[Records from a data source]
--------------------------------

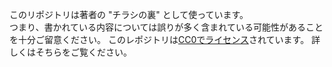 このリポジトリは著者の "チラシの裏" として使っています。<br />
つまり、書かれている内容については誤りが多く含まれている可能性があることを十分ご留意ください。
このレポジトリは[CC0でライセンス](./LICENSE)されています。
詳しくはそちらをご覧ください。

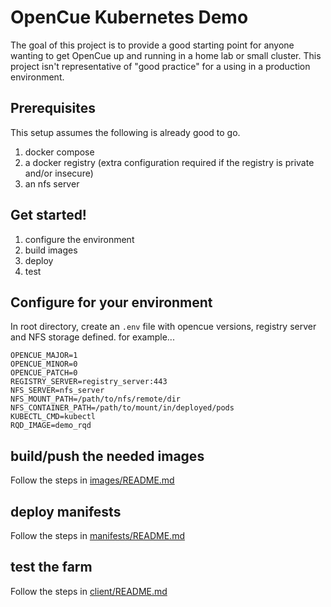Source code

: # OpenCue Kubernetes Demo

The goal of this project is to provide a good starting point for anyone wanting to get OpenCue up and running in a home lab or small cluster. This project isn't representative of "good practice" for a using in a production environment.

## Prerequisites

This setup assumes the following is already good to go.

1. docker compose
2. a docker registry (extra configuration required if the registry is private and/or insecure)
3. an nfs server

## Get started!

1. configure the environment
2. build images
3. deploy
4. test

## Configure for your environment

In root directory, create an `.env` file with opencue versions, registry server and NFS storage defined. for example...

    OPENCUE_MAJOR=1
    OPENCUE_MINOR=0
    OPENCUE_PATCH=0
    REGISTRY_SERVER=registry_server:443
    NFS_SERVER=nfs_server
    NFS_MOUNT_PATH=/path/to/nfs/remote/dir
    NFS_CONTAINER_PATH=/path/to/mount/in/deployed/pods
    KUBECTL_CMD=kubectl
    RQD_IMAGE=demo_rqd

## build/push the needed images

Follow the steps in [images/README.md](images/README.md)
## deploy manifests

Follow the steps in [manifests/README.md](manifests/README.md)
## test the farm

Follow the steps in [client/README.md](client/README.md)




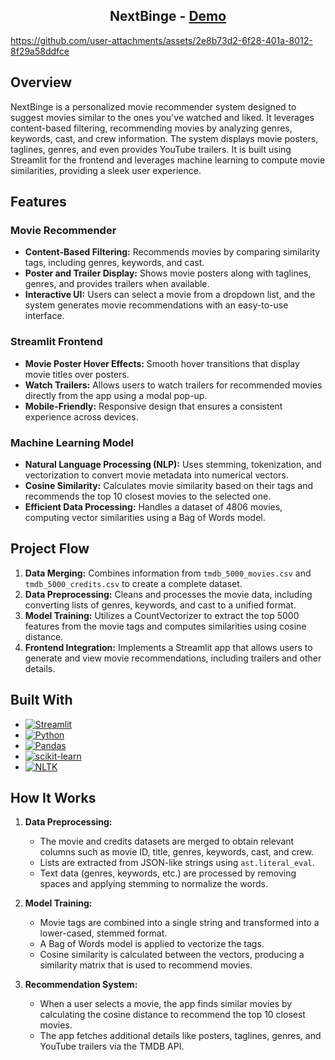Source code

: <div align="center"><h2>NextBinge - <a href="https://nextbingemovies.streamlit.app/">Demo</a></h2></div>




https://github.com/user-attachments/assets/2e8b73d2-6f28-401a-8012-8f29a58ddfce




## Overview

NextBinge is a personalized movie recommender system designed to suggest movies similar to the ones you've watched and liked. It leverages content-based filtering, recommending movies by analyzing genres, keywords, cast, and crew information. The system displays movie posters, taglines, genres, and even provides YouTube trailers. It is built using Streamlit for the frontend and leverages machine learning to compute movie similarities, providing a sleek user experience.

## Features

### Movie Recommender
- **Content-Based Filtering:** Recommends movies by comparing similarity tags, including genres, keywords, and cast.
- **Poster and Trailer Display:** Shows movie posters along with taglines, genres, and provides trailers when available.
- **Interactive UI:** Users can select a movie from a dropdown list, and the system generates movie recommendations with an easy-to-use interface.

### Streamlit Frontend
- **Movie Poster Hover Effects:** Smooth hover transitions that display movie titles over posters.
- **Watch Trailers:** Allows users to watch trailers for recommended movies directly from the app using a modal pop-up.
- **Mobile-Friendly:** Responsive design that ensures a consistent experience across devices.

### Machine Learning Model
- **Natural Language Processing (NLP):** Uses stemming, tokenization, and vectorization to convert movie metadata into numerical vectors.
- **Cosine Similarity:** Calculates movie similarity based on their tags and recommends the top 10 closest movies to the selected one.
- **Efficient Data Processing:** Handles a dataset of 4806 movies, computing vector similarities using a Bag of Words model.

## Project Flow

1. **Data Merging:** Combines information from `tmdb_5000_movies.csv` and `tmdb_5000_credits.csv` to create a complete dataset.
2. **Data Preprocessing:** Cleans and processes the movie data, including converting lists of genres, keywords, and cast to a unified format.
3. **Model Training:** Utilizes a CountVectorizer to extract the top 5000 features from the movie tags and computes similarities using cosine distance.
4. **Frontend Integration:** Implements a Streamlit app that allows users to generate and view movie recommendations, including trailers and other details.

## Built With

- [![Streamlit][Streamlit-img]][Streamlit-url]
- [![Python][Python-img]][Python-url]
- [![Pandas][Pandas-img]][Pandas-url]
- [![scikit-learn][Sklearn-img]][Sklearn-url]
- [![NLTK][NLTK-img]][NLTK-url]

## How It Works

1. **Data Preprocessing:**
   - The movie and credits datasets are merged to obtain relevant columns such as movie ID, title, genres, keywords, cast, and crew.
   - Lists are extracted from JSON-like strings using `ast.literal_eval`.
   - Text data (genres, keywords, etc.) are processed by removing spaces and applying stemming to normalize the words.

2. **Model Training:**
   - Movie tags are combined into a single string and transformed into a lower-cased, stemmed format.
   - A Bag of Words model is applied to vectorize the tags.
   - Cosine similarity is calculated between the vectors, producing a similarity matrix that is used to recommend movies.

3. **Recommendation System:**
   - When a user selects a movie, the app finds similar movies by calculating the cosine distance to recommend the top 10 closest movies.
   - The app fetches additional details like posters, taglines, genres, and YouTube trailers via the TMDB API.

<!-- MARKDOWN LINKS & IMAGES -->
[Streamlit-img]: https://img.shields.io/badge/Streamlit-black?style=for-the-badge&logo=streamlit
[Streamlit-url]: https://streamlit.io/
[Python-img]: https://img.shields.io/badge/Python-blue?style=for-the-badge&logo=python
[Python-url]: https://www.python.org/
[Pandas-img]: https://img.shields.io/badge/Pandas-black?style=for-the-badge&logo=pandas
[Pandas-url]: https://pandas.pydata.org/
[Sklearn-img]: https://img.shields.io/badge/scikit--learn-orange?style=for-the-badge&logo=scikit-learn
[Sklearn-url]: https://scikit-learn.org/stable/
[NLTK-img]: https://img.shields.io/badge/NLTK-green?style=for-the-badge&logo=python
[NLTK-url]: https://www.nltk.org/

--------------------------------

→ **To do**
Above are the records; from them, give again exactly the lines from the one containing "2. a docker" through the one containing "OPENCUE_PATCH=0", both included.

→ **Output for this exercise**
2. a docker registry (extra configuration required if the registry is private and/or insecure)
3. an nfs server

## Get started!

1. configure the environment
2. build images
3. deploy
4. test

## Configure for your environment

In root directory, create an `.env` file with opencue versions, registry server and NFS storage defined. for example...

    OPENCUE_MAJOR=1
    OPENCUE_MINOR=0
    OPENCUE_PATCH=0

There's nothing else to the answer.